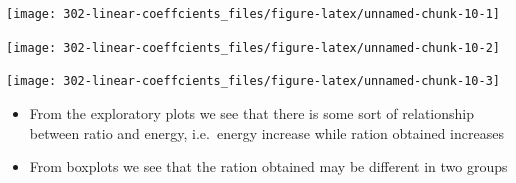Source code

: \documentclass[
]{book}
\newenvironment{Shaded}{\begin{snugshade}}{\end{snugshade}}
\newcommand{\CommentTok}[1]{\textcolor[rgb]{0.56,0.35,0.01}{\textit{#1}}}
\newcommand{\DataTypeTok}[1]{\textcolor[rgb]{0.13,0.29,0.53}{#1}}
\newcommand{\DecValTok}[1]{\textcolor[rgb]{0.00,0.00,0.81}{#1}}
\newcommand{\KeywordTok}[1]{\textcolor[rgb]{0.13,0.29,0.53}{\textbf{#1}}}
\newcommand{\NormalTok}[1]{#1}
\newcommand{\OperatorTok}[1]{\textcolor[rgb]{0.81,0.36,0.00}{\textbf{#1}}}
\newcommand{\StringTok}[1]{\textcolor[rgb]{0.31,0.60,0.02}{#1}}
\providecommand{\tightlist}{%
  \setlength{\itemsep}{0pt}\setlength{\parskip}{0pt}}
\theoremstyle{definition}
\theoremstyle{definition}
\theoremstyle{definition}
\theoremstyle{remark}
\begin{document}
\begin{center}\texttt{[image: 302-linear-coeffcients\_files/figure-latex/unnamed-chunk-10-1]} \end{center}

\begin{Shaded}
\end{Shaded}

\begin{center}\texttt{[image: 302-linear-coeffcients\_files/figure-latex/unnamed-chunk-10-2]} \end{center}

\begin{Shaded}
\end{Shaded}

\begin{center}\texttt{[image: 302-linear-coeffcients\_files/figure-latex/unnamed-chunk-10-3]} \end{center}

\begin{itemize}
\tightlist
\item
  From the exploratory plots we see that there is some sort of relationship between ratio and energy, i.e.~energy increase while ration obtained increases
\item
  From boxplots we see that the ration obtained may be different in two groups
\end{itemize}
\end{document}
==
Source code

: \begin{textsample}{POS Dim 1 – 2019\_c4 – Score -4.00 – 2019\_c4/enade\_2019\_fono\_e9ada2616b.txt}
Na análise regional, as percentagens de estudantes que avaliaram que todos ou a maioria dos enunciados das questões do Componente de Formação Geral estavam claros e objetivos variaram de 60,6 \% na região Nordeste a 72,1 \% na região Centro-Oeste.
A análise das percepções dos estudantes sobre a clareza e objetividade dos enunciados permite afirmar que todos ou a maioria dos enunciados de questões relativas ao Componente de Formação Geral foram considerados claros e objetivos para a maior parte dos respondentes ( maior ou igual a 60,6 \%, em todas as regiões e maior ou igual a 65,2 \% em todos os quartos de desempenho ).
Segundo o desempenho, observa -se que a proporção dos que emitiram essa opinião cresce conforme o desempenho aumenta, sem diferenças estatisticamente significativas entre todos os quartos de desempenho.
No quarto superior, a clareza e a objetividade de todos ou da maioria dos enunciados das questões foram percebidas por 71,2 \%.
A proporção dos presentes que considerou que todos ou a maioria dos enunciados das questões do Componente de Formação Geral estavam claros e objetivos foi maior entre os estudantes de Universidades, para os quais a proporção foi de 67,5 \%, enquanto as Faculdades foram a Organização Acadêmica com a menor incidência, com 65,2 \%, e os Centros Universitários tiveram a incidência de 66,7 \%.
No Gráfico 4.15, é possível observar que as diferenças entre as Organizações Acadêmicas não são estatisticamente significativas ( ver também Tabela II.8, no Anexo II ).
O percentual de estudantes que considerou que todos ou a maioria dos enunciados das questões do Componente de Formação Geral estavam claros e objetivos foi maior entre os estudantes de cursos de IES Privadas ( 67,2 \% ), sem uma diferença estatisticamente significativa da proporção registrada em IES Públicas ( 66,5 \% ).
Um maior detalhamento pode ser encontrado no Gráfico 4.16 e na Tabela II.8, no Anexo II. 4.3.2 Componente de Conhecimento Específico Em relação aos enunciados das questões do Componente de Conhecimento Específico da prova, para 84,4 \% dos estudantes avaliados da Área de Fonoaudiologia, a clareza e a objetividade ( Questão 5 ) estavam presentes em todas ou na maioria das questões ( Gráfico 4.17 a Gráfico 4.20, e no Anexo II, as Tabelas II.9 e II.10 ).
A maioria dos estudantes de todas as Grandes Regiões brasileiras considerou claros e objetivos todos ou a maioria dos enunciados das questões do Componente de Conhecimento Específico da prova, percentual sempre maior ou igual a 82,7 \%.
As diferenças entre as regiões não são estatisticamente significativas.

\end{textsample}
--
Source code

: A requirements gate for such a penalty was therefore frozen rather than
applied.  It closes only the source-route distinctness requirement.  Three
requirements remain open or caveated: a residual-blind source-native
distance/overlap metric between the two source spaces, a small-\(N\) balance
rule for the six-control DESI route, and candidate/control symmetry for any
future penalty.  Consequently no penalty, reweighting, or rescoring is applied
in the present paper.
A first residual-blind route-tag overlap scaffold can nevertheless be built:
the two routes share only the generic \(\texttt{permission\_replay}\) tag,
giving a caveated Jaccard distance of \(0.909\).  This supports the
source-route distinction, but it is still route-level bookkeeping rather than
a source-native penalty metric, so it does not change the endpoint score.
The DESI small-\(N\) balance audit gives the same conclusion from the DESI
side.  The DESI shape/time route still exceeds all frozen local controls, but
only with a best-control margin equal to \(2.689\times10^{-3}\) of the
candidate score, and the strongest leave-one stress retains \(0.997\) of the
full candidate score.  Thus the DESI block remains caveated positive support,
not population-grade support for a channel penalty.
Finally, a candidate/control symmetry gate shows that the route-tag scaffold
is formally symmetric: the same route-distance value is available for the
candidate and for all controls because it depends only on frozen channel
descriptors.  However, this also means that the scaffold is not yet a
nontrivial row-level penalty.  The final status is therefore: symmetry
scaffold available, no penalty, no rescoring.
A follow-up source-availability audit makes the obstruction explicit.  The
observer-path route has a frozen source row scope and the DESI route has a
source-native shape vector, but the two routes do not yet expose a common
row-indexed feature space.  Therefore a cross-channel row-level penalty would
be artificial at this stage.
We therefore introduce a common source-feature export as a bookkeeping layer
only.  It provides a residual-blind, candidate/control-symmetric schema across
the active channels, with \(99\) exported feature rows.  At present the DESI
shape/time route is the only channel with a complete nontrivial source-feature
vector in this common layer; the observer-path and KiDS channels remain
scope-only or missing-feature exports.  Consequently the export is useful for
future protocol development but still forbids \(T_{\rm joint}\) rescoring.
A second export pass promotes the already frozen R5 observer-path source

Goal of the exercise: Reproduce exactly the section above that begins at the line containing "distance/overlap metric between" and ends at the line containing "A first residual-blind", leaving out all other lines.

Solution below:
distance/overlap metric between the two source spaces, a small-\(N\) balance
rule for the six-control DESI route, and candidate/control symmetry for any
future penalty.  Consequently no penalty, reweighting, or rescoring is applied
in the present paper.
A first residual-blind route-tag overlap scaffold can nevertheless be built:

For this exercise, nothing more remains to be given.